Although the Ecological Transition highlights that thanks to anti-crisis social policies the price of electricity in Spain is lower than in the rest of Europe, families who benefited from the bonus before the application of these measures enjoyed a discount of 300 euros on average per year on their bills. According to the INE Family Budget Survey, the average electricity bill per home is 700 euros per year.

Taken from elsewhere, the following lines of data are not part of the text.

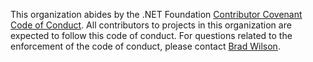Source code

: This organization abides by the .NET Foundation [Contributor Covenant Code of Conduct](https://dotnetfoundation.org/about/policies/code-of-conduct). All contributors to projects in this organization are expected to follow this code of conduct. For questions related to the enforcement of the code of conduct, please contact [Brad Wilson](mailto:dotnetguy@gmail.com).
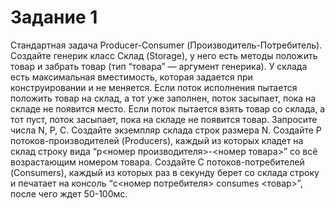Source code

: # Задание 1

Стандартная задача Producer-Consumer (Производитель-Потребитель).
Создайте генерик класс Склад (Storage), у него есть методы положить товар и забрать товар (тип “товара” —
аргумент генерика). У склада есть максимальная вместимость, которая задается при конструировании и не
меняется. Если поток исполнения пытается положить товар на склад, а тот уже заполнен, поток засыпает, пока
на складе не появится место. Если поток пытается взять товар со склада, а тот пуст, поток засыпает, пока на
складе не появится товар.
Запросите числа N, P, C. Создайте экземпляр склада строк размера N. Создайте P потоков-производителей
(Producers), каждый из которых кладет на склад строку вида “p<номер производителя>-<номер товара>” со всё
возрастающим номером товара. Создайте C потоков-потребителей (Consumers), каждый из которых раз в
секунду берет со склада строку и печатает на консоль “c<номер потребителя> consumes <товар>”, после чего
ждет 50-100мс.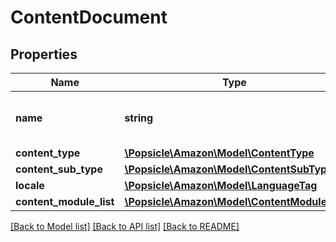 # ContentDocument

## Properties
Name | Type | Description | Notes
------------ | ------------- | ------------- | -------------
**name** | **string** | The A+ Content document name. | 
**content_type** | [**\Popsicle\Amazon\Model\ContentType**](ContentType.md) |  | 
**content_sub_type** | [**\Popsicle\Amazon\Model\ContentSubType**](ContentSubType.md) |  | [optional] 
**locale** | [**\Popsicle\Amazon\Model\LanguageTag**](LanguageTag.md) |  | 
**content_module_list** | [**\Popsicle\Amazon\Model\ContentModuleList**](ContentModuleList.md) |  | 

[[Back to Model list]](../../README.md#documentation-for-models) [[Back to API list]](../../README.md#documentation-for-api-endpoints) [[Back to README]](../../README.md)


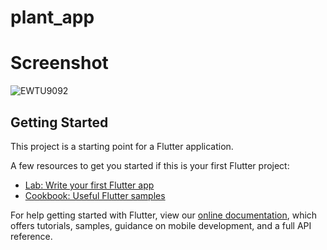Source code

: # plant_app

# Screenshot
![EWTU9092](https://user-images.githubusercontent.com/83902065/167914899-588f7d1b-c2af-49eb-97b2-c574b4ea9e77.JPG)


## Getting Started

This project is a starting point for a Flutter application.

A few resources to get you started if this is your first Flutter project:

- [Lab: Write your first Flutter app](https://flutter.dev/docs/get-started/codelab)
- [Cookbook: Useful Flutter samples](https://flutter.dev/docs/cookbook)

For help getting started with Flutter, view our
[online documentation](https://flutter.dev/docs), which offers tutorials,
samples, guidance on mobile development, and a full API reference.

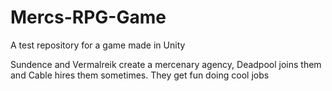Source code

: # Mercs-RPG-Game
A test repository for a game made in Unity

Sundence and Vermalreik create a mercenary agency, Deadpool joins them and Cable hires them sometimes. They get fun doing cool jobs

Experts believe that the indicators measure poverty poorly and that the social bonus is regressive since only in some cases does it take into account income (specifically the IPREM or reference index for the calculation of family income) and the number of family members, but it places limits on the volume of subsidized consumption and also applies to groups that are not necessarily vulnerable, such as large families or victims of gender or terrorism.

Another issue at the center of the debate is the taxation that weighs on the bill directly (such as VAT or electricity), indirectly (7% of production paid by electricity companies and passed on to the customer) and through the so-called charges (costs external to the system, such as subsidies to large industry). For Cristina Pizarro, BC3 researcher and professor at the Basque Public University, “there is a taxation problem”, even more so “when we have opted for electrification”. And he adds that “any taxation will always reach, directly or indirectly, the consumer”.